In 1418 the city of Strasbourg gained control of Illwickersheim; at the same time it acquired Illkirch-Graffenstaden.

The act of annexation of Alsace to the kingdom of France took place in Illkirch in 1681, after which Illwickersheim experienced a period of peace and prosperity, with the introduction of potato farming, which saw an increase in the city's area and population. A new name under the influence of Irish missionaries was Oswald, in honor of Oswald of Northumbria.

After the French Revolution the name settled on Ostwald, and during the 19th century the population doubled from 657 residents in 1806 to 1,290 in 1895. Ostwald became independent while it developed industry around the Société Alsacienne de Constructions Mécaniques (S.A.C.M.), agriculture and services, such as the Colonie agricole, the name of a youth internment center.

In 1912 a quarry opened, creating many jobs, while the commune of Ostwald developed and augmented its infrastructure. The Second World War caused a recession and a bombing on 25 September 1944 reduced its population.

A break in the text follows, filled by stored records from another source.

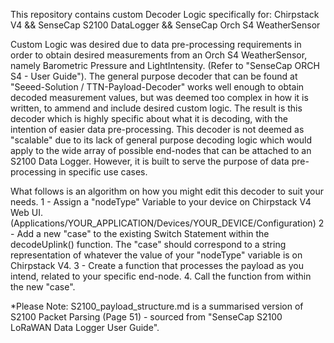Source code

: This repository contains custom Decoder Logic specifically for:
    Chirpstack V4
    &&
    SenseCap S2100 DataLogger
    &&
    SenseCap Orch S4 WeatherSensor

Custom Logic was desired due to data pre-processing requirements in order to obtain desired measurements from an Orch S4 WeatherSensor, namely Barometric Pressure and LightIntensity. (Refer to "SenseCap ORCH S4 - User Guide").
The general purpose decoder that can be found at "Seeed-Solution / TTN-Payload-Decoder" works well enough to obtain decoded measurement values, but was deemed too complex in how it is written, to ammend and include desired custom logic.
The result is this decoder which is highly specific about what it is decoding, with the intention of easier data pre-processing.
This decoder is not deemed as "scalable" due to its lack of general purpose decoding logic which would apply to the wide array of possible end-nodes that can be attached to an S2100 Data Logger.
However, it is built to serve the purpose of data pre-processing in specific use cases.

What follows is an algorithm on how you might edit this decoder to suit your needs.
1 - Assign a "nodeType" Variable to your device on Chirpstack V4 Web UI. (Applications/YOUR_APPLICATION/Devices/YOUR_DEVICE/Configuration)
2 - Add a new "case" to the existing Switch Statement within the decodeUplink() function.
        The "case" should correspond to a string representation of whatever the value of your "nodeType" variable is on Chirpstack V4.
3 - Create a function that processes the payload as you intend, related to your specific end-node.
4. Call the function from within the new "case".

*Please Note: S2100_payload_structure.md is a summarised version of S2100 Packet Parsing (Page 51) - sourced from "SenseCap S2100 LoRaWAN Data Logger User Guide".
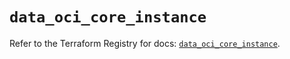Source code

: # `data_oci_core_instance`

Refer to the Terraform Registry for docs: [`data_oci_core_instance`](https://registry.terraform.io/providers/hashicorp/oci/7.19.0/docs/data-sources/core_instance).
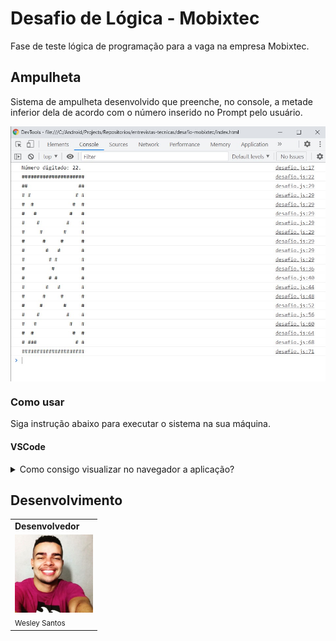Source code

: # Desafio de Lógica - Mobixtec

Fase de teste lógica de programação para a vaga na empresa Mobixtec.

## Ampulheta

Sistema de ampulheta desenvolvido que preenche, no console, a metade inferior dela de acordo com o número inserido no Prompt pelo usuário.

<div>
  <img src="./assets/img/ampulheta.jpg" alt="ampulheta" align="center"/>
</div>

### Como usar

Siga instrução abaixo para executar o sistema na sua máquina.

#### VSCode

<details>
  <summary>Como consigo visualizar no navegador a aplicação?</summary>
  <table> 
     <li> Clone o este projeto no seu pc e abra ele no VSCode </li>
     <li> Selecione com o botão direio o arquivo ``index.html`` e selecione a opção "Abrir no navegador padrão" (ou abra o arquivo html e pressione o atalho no teclado ``CTRL + Q + W``) </li>
  </table>
</details>

## Desenvolvimento

<table>
  <tr>
    <td textAlign="center"><strong>Desenvolvedor</strong></td>
  </tr>
  <tr>
    <td textAlign="center">
    <img src="./assets/img/desenvolvedor.jpg" width="125px" backgroundSize="cover"/>
    <br/>
    <sub>Wesley Santos</sub>
    </td>
  </tr>
</table>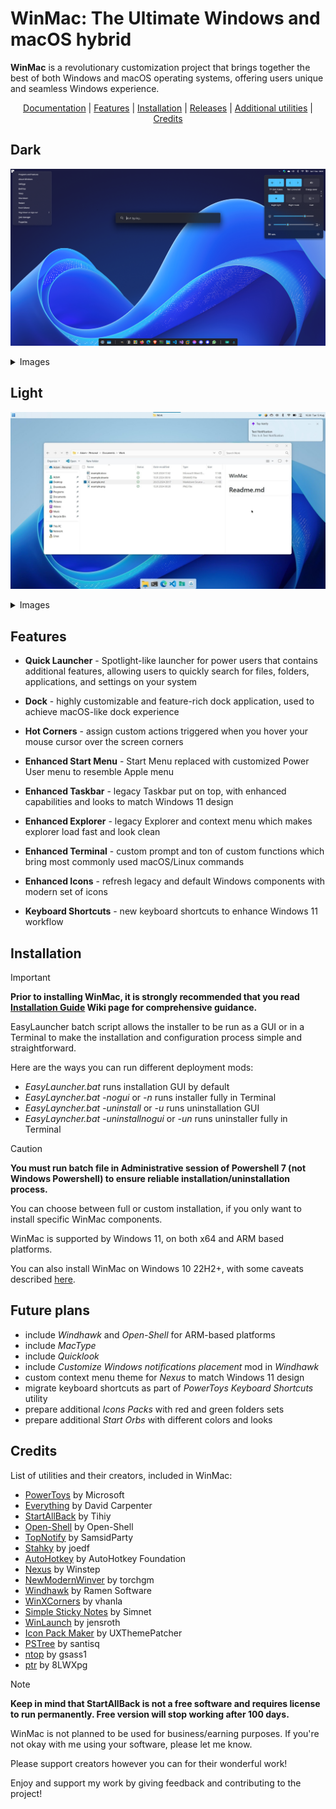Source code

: # WinMac: The Ultimate Windows and macOS hybrid

**WinMac** is a revolutionary customization project that brings together the best of both Windows and macOS operating systems, offering users unique and seamless Windows experience.

<p align="center">
    <a href="https://github.com/Asteski/WinMac/wiki/Home">Documentation</a> |
    <a href="#Features">Features</a> |
    <a href="#Installation">Installation</a> |
    <a href="https://github.com/Asteski/WinMac/releases/">Releases</a> |
    <a href="https://github.com/Asteski/WinMac/wiki/Additional-utilities">Additional utilities</a> |
    <a href="#Credits">Credits</a>
</p>

## Dark
![winmac_dark_01](https://raw.githubusercontent.com/Asteski/WinMac/main/img/winmac_dark_01.png)
</details>
<details>
    <summary>Images</summary>
    <img src="https://raw.githubusercontent.com/Asteski/WinMac/main/img/winmac_dark_02.png" alt="winmac_dark_02">
    <img src="https://raw.githubusercontent.com/Asteski/WinMac/main/img/winmac_dark_03.png" alt="winmac_dark_03">
    <img src="https://raw.githubusercontent.com/Asteski/WinMac/6cd141e3b5a5f01b583b23ff971e0d899cb27470/img/winmac_dark_04.png" alt="winmac_dark_04">
</details>

## Light

![winmac_light_01](https://raw.githubusercontent.com/Asteski/WinMac/main/img/winmac_light_01.jpg)
</details>
<details>
    <summary>Images</summary>
    <img src="https://raw.githubusercontent.com/Asteski/WinMac/main/img/winmac_light_02.png" alt="winmac_light_02">
    <img src="https://raw.githubusercontent.com/Asteski/WinMac/main/img/winmac_light_03.png" alt="winmac_light_03">
    <img src="https://raw.githubusercontent.com/Asteski/WinMac/main/img/winmac_light_04.png" alt="winmac_light_04">
</details>


## Features

- **Quick Launcher** - Spotlight-like launcher for power users that contains additional features, allowing users to quickly search for files, folders, applications, and settings on your system

- **Dock** - highly customizable and feature-rich dock application, used to achieve macOS-like dock experience

- **Hot Corners** - assign custom actions triggered when you hover your mouse cursor over the screen corners

- **Enhanced Start Menu** - Start Menu replaced with customized Power User menu to resemble Apple menu

- **Enhanced Taskbar** - legacy Taskbar put on top, with enhanced capabilities and looks to match Windows 11 design

- **Enhanced Explorer** - legacy Explorer and context menu which makes explorer load fast and look clean

- **Enhanced Terminal** - custom prompt and ton of custom functions which bring most commonly used macOS/Linux commands

- **Enhanced Icons** - refresh legacy and default Windows components with modern set of icons

- **Keyboard Shortcuts** - new keyboard shortcuts to enhance Windows 11 workflow

## Installation

> [!IMPORTANT]  
> **Prior to installing WinMac, it is strongly recommended that you read [Installation Guide](https://github.com/Asteski/WinMac/wiki/Installation-Guide) Wiki page for comprehensive guidance.**

EasyLauncher batch script allows the installer to be run as a GUI or in a Terminal to make the installation and configuration process simple and straightforward.

Here are the ways you can run different deployment mods:

- *EasyLauncher.bat* runs installation GUI by default
- *EasyLayncher.bat -nogui* or *-n* runs installer fully in Terminal
- *EasyLayncher.bat -uninstall* or *-u* runs uninstallation GUI
- *EasyLayncher.bat -uninstallnogui* or *-un* runs uninstaller fully in Terminal

> [!CAUTION]
> **You must run batch file in Administrative session of Powershell 7 (not Windows Powershell) to ensure reliable installation/uninstallation process.**

You can choose between full or custom installation, if you only want to install specific WinMac components.

WinMac is supported by Windows 11, on both x64 and ARM based platforms.

You can also install WinMac on Windows 10 22H2+, with some caveats described [here](https://github.com/Asteski/WinMac/wiki/Windows-10).

## Future plans

- include *Windhawk* and *Open-Shell* for ARM-based platforms 
- include *MacType*
- include *Quicklook*
- include *Customize Windows notifications placement* mod in *Windhawk*
- custom context menu theme for *Nexus* to match Windows 11 design
- migrate keyboard shortcuts as part of *PowerToys Keyboard Shortcuts* utility
- prepare additional *Icons Packs* with red and green folders sets
- prepare additional *Start Orbs* with different colors and looks

## Credits

List of utilities and their creators, included in WinMac:

- [PowerToys](https://learn.microsoft.com/en-us/windows/powertoys/) by Microsoft
- [Everything](https://www.voidtools.com/) by David Carpenter
- [StartAllBack](https://www.startallback.com/) by Tihiy
- [Open-Shell](https://open-shell.github.io/Open-Shell-Menu/) by Open-Shell
- [TopNotify](https://github.com/SamsidParty/TopNotify) by SamsidParty
- [Stahky](https://github.com/joedf/stahky) by joedf
- [AutoHotkey](https://www.autohotkey.com/) by AutoHotkey Foundation
- [Nexus](https://www.winstep.net/nexus.asp) by Winstep
- [NewModernWinver](https://github.com/torchgm/NewModernWinver) by torchgm
- [Windhawk](https://github.com/ramensoftware/windhawk) by Ramen Software
- [WinXCorners](https://github.com/vhanla/winxcorners) by vhanla
- [Simple Sticky Notes](https://www.simplestickynotes.com/) by Simnet
- [WinLaunch](https://github.com/jensroth-git/WinLaunch) by jensroth
- [Icon Pack Maker](https://uxthemepatcher.com/icon-pack-maker/) by UXThemePatcher
- [PSTree](https://github.com/santisq/PSTree) by santisq
- [ntop](https://github.com/gsass1/NTop) by gsass1
- [ptr](https://github.com/8LWXpg/ptr) by 8LWXpg


> [!NOTE]
> **Keep in mind that StartAllBack is not a free software and requires license to run permanently. Free version will stop working after 100 days.**

WinMac is not planned to be used for business/earning purposes. If you're not okay with me using your software, please let me know.

Please support creators however you can for their wonderful work!

Enjoy and support my work by giving feedback and contributing to the project!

During the postwar period the population grew, and in 1946 there were 3,200 residents. In 1954 the Société de Construction d'Ostwald (S.C.O.) constructed tenements. The urban development of the 1960s and 1970s caused expansion to new neighborhoods such as Wihrel and the construction of facilities such as schools and daycare centers. Population growth was rapid, from 3,584 residents in 1954 to 9,900 in 1982 and 10,820 in 1999.

In the 1980s a shopping center, La Vigie, was constructed, which contained more than 40 businesses. Despite this, there are still 180 commercial establishments and artisans in the urban center.